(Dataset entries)
━━━━━━━━━━━━━━━━

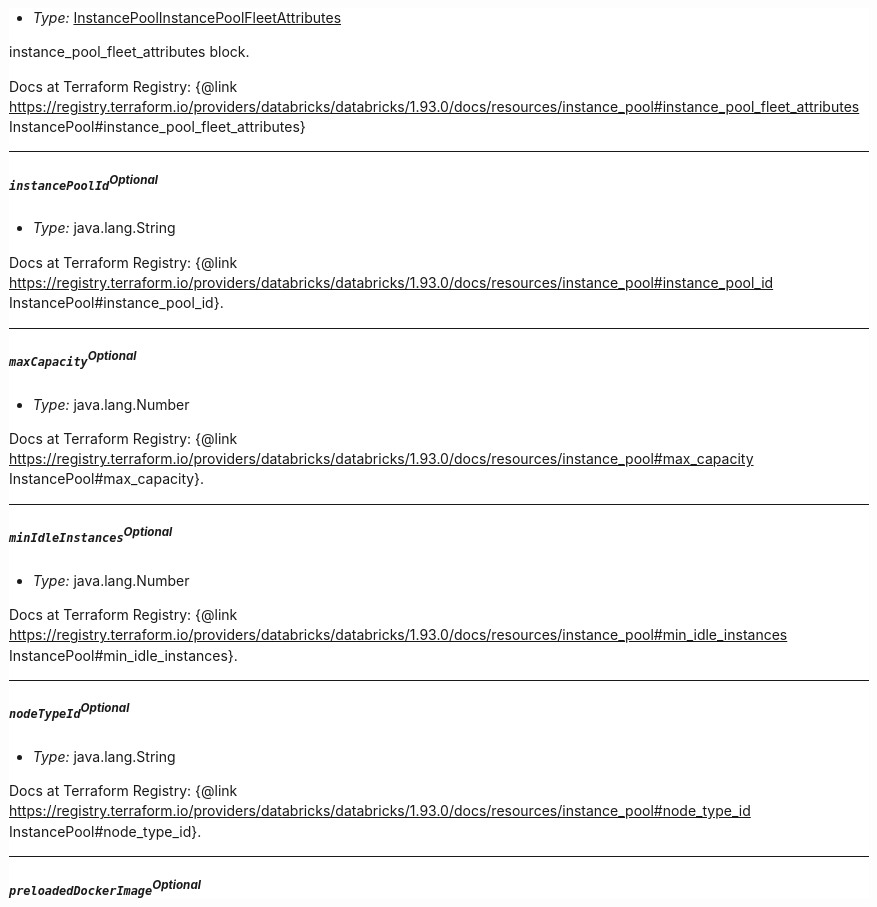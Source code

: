 - *Type:* <a href="#@cdktf/provider-databricks.instancePool.InstancePoolInstancePoolFleetAttributes">InstancePoolInstancePoolFleetAttributes</a>

instance_pool_fleet_attributes block.

Docs at Terraform Registry: {@link https://registry.terraform.io/providers/databricks/databricks/1.93.0/docs/resources/instance_pool#instance_pool_fleet_attributes InstancePool#instance_pool_fleet_attributes}

---

##### `instancePoolId`<sup>Optional</sup> <a name="instancePoolId" id="@cdktf/provider-databricks.instancePool.InstancePool.Initializer.parameter.instancePoolId"></a>

- *Type:* java.lang.String

Docs at Terraform Registry: {@link https://registry.terraform.io/providers/databricks/databricks/1.93.0/docs/resources/instance_pool#instance_pool_id InstancePool#instance_pool_id}.

---

##### `maxCapacity`<sup>Optional</sup> <a name="maxCapacity" id="@cdktf/provider-databricks.instancePool.InstancePool.Initializer.parameter.maxCapacity"></a>

- *Type:* java.lang.Number

Docs at Terraform Registry: {@link https://registry.terraform.io/providers/databricks/databricks/1.93.0/docs/resources/instance_pool#max_capacity InstancePool#max_capacity}.

---

##### `minIdleInstances`<sup>Optional</sup> <a name="minIdleInstances" id="@cdktf/provider-databricks.instancePool.InstancePool.Initializer.parameter.minIdleInstances"></a>

- *Type:* java.lang.Number

Docs at Terraform Registry: {@link https://registry.terraform.io/providers/databricks/databricks/1.93.0/docs/resources/instance_pool#min_idle_instances InstancePool#min_idle_instances}.

---

##### `nodeTypeId`<sup>Optional</sup> <a name="nodeTypeId" id="@cdktf/provider-databricks.instancePool.InstancePool.Initializer.parameter.nodeTypeId"></a>

- *Type:* java.lang.String

Docs at Terraform Registry: {@link https://registry.terraform.io/providers/databricks/databricks/1.93.0/docs/resources/instance_pool#node_type_id InstancePool#node_type_id}.

---

##### `preloadedDockerImage`<sup>Optional</sup> <a name="preloadedDockerImage" id="@cdktf/provider-databricks.instancePool.InstancePool.Initializer.parameter.preloadedDockerImage"></a>

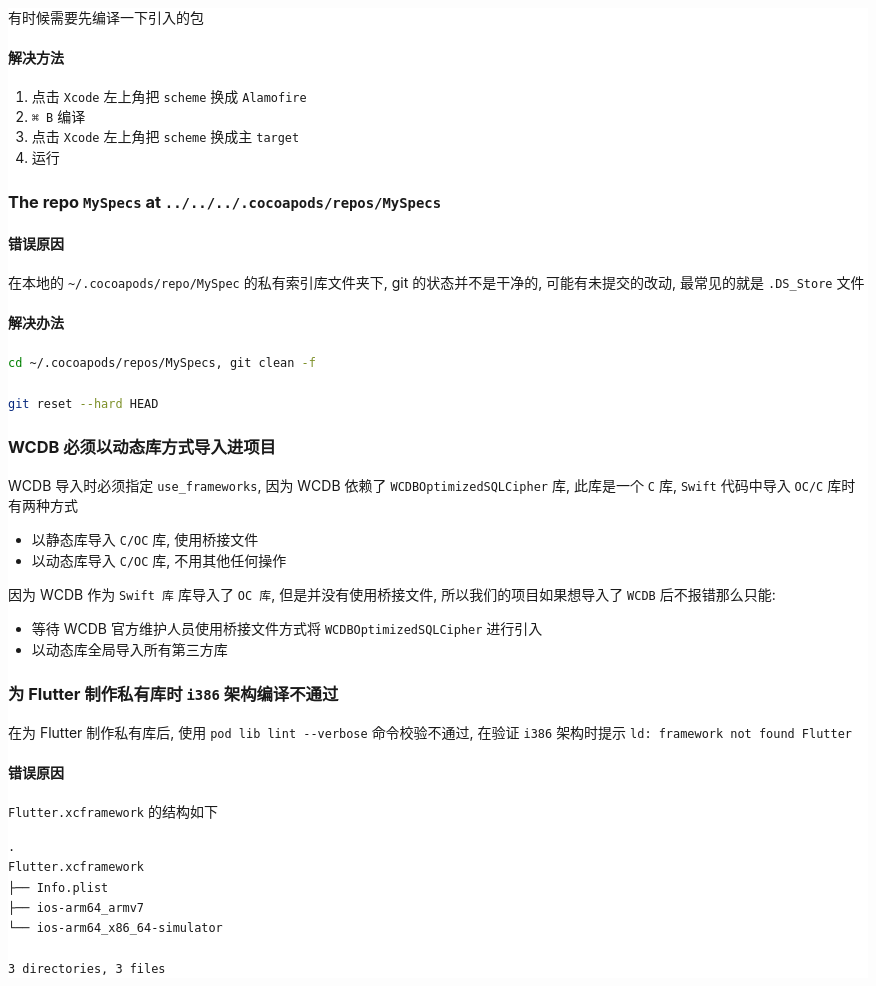 有时候需要先编译一下引入的包

#### 解决方法

1. 点击 `Xcode` 左上角把 `scheme` 换成 `Alamofire`
2. `⌘ B` 编译
3. 点击 `Xcode` 左上角把 `scheme` 换成主 `target`
4. 运行

### The repo `MySpecs` at `../../../.cocoapods/repos/MySpecs`

#### 错误原因

在本地的 `~/.cocoapods/repo/MySpec` 的私有索引库文件夹下, git 的状态并不是干净的, 可能有未提交的改动, 最常见的就是 `.DS_Store` 文件

#### 解决办法

```bash
cd ~/.cocoapods/repos/MySpecs, git clean -f

git reset --hard HEAD
```

### WCDB 必须以动态库方式导入进项目

WCDB 导入时必须指定 `use_frameworks`, 因为 WCDB 依赖了 `WCDBOptimizedSQLCipher` 库, 此库是一个 `C` 库, `Swift` 代码中导入 `OC/C` 库时有两种方式

- 以静态库导入 `C/OC` 库, 使用桥接文件
- 以动态库导入 `C/OC` 库, 不用其他任何操作

因为 WCDB 作为 `Swift 库` 库导入了 `OC 库`, 但是并没有使用桥接文件, 所以我们的项目如果想导入了 `WCDB` 后不报错那么只能:

- 等待 WCDB 官方维护人员使用桥接文件方式将 `WCDBOptimizedSQLCipher` 进行引入
- 以动态库全局导入所有第三方库

### 为 Flutter 制作私有库时 `i386` 架构编译不通过

在为 Flutter 制作私有库后, 使用 `pod lib lint --verbose` 命令校验不通过, 在验证 `i386` 架构时提示 `ld: framework not found Flutter`

#### 错误原因

`Flutter.xcframework` 的结构如下

```txt
.
Flutter.xcframework
├── Info.plist
├── ios-arm64_armv7
└── ios-arm64_x86_64-simulator

3 directories, 3 files
```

━━━━━━━━━━━━━━━━

TASK OBJECTIVE:
Lines with the word "WCDBOptimizedSQLCipher" in them should be copied from the preceding records.

WRITTEN ANSWER:
WCDB 导入时必须指定 `use_frameworks`, 因为 WCDB 依赖了 `WCDBOptimizedSQLCipher` 库, 此库是一个 `C` 库, `Swift` 代码中导入 `OC/C` 库时有两种方式
- 等待 WCDB 官方维护人员使用桥接文件方式将 `WCDBOptimizedSQLCipher` 进行引入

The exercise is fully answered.